## The problem
Print the listing below only from the line that has "Docker-Containern zugeordnet werden, zu" through the line that has "stress. The relevant", exactly, and drop any picture.

## Dataset content
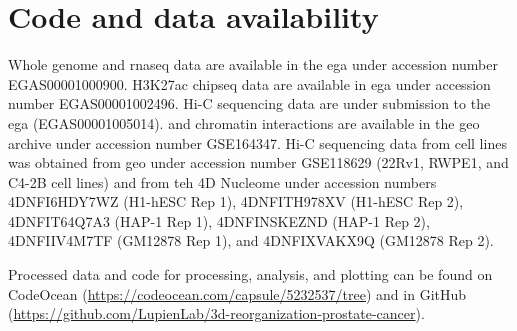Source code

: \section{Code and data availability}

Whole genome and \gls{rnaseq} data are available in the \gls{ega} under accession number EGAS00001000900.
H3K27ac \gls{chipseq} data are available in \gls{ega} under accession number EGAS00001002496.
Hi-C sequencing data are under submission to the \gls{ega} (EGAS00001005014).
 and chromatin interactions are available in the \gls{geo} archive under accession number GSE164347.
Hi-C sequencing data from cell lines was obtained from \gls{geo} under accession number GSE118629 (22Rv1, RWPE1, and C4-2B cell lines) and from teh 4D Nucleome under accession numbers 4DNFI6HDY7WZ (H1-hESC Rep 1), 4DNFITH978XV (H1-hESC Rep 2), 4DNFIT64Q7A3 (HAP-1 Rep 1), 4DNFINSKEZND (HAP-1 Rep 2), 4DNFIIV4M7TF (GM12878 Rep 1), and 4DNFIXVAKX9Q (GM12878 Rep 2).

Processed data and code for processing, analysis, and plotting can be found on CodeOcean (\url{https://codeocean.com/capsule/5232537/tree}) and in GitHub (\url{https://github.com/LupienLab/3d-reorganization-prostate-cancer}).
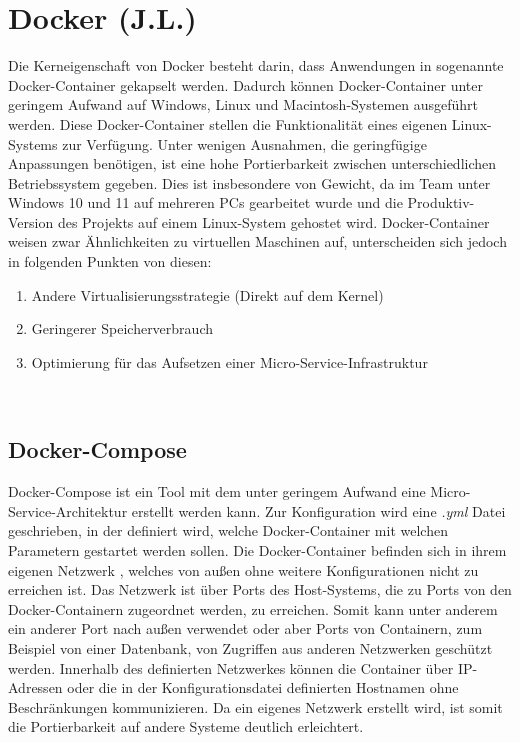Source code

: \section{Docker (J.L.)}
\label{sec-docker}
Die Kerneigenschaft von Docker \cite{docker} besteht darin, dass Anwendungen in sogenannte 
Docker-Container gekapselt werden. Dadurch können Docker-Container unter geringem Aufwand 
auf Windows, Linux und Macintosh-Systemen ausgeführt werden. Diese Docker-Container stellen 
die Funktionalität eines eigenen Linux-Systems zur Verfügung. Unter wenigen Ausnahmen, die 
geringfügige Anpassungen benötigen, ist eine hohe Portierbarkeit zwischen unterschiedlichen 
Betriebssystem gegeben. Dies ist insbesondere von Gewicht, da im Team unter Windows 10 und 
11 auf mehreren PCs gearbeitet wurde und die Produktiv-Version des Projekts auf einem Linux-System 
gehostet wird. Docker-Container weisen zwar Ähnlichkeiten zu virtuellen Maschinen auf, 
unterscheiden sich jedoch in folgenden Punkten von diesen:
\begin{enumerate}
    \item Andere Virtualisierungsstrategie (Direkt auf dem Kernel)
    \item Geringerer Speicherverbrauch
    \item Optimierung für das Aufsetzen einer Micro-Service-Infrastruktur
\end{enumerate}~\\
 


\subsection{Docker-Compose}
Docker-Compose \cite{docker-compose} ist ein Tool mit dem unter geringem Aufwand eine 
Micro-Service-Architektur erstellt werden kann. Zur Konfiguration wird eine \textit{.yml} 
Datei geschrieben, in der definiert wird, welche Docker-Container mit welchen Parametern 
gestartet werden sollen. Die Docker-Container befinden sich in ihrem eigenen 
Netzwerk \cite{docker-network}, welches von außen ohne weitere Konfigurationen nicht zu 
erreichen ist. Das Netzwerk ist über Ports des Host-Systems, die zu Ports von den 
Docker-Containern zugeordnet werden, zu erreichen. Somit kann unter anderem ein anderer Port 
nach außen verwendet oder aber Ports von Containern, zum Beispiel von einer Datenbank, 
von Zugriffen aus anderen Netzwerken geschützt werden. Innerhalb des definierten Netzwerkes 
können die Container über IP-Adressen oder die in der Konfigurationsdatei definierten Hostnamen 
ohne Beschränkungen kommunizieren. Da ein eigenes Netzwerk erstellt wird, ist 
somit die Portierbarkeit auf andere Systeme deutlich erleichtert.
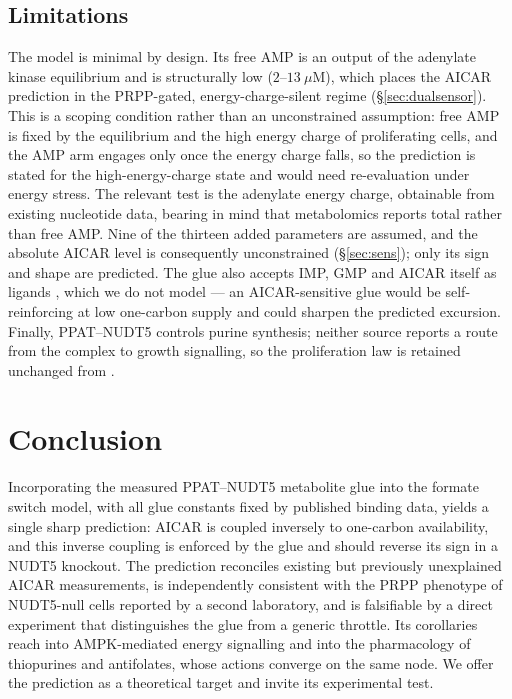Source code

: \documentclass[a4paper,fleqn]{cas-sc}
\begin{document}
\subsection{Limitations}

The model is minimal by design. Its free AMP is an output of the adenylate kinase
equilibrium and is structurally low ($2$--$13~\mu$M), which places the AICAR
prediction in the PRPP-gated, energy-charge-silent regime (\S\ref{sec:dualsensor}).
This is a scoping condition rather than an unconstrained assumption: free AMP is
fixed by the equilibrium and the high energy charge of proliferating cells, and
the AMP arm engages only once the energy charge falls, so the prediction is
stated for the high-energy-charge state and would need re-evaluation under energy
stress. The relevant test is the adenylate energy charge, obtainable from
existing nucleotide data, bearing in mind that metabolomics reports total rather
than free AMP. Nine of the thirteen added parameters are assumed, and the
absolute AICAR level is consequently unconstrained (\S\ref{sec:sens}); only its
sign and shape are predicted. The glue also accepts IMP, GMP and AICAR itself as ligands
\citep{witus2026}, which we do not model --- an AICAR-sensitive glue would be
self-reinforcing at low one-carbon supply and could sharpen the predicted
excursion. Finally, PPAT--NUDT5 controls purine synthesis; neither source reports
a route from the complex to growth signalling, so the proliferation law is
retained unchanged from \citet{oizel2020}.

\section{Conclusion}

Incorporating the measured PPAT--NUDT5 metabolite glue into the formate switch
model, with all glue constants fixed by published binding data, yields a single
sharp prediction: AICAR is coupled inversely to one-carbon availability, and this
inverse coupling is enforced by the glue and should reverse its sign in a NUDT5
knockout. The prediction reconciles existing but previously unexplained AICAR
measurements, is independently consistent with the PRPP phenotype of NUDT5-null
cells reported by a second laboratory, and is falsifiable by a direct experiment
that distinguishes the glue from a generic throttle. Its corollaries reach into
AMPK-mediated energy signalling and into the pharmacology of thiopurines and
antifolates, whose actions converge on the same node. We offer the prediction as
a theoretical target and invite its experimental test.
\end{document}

## Response
Docker-Containern zugeordnet werden, zu erreichen. Somit kann unter anderem ein anderer Port 
nach außen verwendet oder aber Ports von Containern, zum Beispiel von einer Datenbank, 
von Zugriffen aus anderen Netzwerken geschützt werden. Innerhalb des definierten Netzwerkes 
können die Container über IP-Adressen oder die in der Konfigurationsdatei definierten Hostnamen 
ohne Beschränkungen kommunizieren. Da ein eigenes Netzwerk erstellt wird, ist 
somit die Portierbarkeit auf andere Systeme deutlich erleichtert.
Source code

: \documentclass[a4paper,fleqn]{cas-sc}
\begin{document}
\subsection{Limitations}

The model is minimal by design. Its free AMP is an output of the adenylate kinase
equilibrium and is structurally low ($2$--$13~\mu$M), which places the AICAR
prediction in the PRPP-gated, energy-charge-silent regime (\S\ref{sec:dualsensor}).
This is a scoping condition rather than an unconstrained assumption: free AMP is
fixed by the equilibrium and the high energy charge of proliferating cells, and
the AMP arm engages only once the energy charge falls, so the prediction is
stated for the high-energy-charge state and would need re-evaluation under energy
stress. The relevant test is the adenylate energy charge, obtainable from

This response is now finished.